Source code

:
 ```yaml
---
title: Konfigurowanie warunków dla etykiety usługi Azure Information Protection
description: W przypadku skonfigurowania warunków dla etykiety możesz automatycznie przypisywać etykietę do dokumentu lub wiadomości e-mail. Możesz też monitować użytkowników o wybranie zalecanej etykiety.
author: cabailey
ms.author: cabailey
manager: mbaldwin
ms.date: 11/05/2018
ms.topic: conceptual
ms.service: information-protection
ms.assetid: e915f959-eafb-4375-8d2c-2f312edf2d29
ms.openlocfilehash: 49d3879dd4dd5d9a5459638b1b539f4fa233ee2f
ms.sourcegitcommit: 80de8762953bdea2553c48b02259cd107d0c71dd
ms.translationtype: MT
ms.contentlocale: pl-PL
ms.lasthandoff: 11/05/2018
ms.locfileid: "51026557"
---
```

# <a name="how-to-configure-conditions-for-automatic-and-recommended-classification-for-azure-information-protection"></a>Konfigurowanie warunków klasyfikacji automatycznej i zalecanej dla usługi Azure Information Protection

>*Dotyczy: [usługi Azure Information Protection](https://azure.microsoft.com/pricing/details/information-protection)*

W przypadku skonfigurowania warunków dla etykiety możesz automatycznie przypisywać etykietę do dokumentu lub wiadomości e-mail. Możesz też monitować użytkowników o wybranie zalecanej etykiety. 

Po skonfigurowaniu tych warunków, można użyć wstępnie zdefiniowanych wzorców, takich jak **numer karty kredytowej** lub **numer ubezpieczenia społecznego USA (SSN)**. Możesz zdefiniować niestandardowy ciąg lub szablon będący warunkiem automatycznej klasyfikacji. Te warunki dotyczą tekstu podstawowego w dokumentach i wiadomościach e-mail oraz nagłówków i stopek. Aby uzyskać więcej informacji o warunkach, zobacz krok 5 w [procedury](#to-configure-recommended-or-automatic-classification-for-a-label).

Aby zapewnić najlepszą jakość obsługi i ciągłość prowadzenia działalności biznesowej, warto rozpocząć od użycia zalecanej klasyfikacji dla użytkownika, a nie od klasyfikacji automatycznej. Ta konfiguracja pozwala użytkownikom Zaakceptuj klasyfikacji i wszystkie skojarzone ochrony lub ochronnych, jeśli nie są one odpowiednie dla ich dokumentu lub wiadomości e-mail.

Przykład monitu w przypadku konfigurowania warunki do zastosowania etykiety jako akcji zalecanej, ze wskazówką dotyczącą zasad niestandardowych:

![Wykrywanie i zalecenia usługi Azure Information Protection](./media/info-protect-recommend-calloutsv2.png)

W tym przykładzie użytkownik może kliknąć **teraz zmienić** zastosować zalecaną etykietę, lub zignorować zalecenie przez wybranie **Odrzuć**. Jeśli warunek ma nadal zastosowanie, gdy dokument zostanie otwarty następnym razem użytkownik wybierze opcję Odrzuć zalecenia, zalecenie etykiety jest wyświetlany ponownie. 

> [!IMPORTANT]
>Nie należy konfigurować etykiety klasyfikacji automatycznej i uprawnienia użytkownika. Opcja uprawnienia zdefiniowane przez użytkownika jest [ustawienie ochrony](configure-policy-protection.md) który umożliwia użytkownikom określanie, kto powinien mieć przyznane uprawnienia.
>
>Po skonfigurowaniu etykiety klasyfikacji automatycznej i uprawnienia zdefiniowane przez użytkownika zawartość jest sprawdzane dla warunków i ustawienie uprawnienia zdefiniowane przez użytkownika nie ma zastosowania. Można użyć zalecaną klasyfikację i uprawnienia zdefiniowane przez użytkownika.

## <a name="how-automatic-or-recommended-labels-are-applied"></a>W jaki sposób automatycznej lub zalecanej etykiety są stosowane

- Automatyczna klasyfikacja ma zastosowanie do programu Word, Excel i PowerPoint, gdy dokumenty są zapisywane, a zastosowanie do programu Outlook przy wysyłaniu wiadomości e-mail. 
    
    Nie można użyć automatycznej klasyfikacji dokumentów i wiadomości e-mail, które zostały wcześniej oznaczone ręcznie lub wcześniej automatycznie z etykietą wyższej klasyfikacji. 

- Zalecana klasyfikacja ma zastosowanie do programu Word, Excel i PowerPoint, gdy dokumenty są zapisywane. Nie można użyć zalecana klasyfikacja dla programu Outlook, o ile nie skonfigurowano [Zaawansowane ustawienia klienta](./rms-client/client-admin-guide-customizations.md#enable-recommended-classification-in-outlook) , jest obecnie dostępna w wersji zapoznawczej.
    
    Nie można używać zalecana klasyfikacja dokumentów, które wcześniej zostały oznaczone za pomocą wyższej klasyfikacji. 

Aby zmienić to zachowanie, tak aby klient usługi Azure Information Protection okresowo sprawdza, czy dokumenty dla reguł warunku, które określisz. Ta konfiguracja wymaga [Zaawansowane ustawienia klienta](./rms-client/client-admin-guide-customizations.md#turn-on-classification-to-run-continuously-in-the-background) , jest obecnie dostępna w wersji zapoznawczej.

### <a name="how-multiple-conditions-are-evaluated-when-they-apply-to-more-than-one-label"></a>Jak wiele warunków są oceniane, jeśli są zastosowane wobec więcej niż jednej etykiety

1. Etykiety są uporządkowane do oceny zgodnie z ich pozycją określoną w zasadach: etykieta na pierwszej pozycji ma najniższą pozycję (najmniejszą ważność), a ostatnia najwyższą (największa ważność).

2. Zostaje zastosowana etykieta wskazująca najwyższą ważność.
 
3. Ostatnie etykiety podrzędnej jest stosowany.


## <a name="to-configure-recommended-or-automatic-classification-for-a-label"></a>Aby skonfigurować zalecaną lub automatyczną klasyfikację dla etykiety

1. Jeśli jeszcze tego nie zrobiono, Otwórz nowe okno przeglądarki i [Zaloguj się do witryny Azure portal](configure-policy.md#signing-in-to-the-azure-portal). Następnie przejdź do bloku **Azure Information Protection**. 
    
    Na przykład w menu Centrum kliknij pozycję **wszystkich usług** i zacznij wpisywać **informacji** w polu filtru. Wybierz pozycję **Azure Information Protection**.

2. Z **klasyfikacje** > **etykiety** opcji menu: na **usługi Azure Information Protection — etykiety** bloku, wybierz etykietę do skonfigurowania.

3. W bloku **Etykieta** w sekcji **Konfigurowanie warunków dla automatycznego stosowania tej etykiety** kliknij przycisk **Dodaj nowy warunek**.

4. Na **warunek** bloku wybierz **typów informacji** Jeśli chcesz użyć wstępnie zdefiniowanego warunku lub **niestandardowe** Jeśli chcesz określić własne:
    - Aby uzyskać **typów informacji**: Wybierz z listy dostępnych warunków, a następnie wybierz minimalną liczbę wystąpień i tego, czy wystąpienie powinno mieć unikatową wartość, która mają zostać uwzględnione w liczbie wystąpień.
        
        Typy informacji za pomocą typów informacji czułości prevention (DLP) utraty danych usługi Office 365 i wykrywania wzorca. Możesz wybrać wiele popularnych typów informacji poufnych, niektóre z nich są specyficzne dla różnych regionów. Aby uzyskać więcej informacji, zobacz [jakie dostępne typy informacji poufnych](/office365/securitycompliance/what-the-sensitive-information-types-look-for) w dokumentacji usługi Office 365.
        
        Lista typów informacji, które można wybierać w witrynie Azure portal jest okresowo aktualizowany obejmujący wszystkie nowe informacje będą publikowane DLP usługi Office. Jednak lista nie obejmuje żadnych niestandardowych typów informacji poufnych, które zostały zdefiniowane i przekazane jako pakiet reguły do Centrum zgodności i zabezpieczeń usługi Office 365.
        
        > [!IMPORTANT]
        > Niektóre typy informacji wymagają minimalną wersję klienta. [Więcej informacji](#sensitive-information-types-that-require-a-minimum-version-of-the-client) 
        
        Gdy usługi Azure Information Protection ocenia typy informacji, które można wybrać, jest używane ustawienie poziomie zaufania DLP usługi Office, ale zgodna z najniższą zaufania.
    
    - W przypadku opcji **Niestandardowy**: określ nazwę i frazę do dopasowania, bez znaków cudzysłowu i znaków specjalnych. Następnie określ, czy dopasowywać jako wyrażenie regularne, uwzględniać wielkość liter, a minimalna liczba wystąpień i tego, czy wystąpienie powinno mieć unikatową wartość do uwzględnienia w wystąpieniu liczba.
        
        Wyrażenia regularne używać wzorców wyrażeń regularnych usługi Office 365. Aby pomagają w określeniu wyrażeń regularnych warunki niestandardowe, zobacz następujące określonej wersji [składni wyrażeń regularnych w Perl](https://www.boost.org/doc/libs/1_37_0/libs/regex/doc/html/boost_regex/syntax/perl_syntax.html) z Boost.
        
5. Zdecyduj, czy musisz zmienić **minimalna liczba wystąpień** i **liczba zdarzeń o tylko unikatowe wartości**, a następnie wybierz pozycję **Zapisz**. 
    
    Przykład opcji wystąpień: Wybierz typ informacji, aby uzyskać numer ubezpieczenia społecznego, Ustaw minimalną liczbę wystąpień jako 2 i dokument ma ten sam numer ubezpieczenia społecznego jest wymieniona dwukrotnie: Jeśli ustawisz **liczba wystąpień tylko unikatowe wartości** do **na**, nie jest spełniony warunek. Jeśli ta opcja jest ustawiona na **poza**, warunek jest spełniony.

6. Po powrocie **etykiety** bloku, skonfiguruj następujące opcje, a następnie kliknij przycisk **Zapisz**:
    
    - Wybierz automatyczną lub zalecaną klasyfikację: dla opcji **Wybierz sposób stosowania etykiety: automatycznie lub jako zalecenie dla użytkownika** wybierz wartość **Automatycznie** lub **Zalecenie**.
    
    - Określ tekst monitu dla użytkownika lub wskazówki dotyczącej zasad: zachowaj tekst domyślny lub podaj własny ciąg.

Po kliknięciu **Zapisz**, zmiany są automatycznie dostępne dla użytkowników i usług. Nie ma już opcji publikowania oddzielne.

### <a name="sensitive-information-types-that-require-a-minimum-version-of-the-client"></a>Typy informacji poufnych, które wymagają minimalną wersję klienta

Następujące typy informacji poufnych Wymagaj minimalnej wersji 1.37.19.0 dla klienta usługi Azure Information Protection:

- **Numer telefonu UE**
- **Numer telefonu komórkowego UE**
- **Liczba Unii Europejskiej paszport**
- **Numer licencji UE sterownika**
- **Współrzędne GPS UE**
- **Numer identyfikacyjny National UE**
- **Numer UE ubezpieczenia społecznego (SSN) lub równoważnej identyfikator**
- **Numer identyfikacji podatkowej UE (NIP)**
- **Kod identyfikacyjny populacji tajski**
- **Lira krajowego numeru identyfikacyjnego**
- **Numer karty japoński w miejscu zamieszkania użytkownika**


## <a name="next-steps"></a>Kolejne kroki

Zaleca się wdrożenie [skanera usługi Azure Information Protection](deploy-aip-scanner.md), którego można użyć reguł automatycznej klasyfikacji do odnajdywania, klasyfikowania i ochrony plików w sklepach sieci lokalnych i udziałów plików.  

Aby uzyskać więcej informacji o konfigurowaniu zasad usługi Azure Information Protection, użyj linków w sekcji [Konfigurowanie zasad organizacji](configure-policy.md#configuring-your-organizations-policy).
============================================================
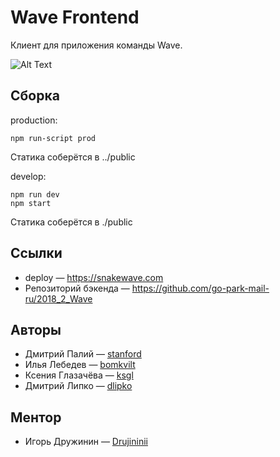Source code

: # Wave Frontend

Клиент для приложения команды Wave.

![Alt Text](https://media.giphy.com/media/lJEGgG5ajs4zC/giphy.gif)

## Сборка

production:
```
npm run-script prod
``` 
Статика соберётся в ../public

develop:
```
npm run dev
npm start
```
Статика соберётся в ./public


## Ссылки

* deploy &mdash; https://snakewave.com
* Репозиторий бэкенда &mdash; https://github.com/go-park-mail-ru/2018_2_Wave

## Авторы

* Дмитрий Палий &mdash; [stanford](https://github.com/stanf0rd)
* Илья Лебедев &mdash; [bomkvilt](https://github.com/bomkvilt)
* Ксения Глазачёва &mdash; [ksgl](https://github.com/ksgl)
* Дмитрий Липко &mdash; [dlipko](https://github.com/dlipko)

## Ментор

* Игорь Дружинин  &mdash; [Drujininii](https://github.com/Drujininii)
============================================================
* [THE TASK]: Whenever a line above includes the string "zastosowania", copy it.

* [SOLVED EXERCISE]:
Przykład monitu w przypadku konfigurowania warunki do zastosowania etykiety jako akcji zalecanej, ze wskazówką dotyczącą zasad niestandardowych:
>Po skonfigurowaniu etykiety klasyfikacji automatycznej i uprawnienia zdefiniowane przez użytkownika zawartość jest sprawdzane dla warunków i ustawienie uprawnienia zdefiniowane przez użytkownika nie ma zastosowania. Można użyć zalecaną klasyfikację i uprawnienia zdefiniowane przez użytkownika.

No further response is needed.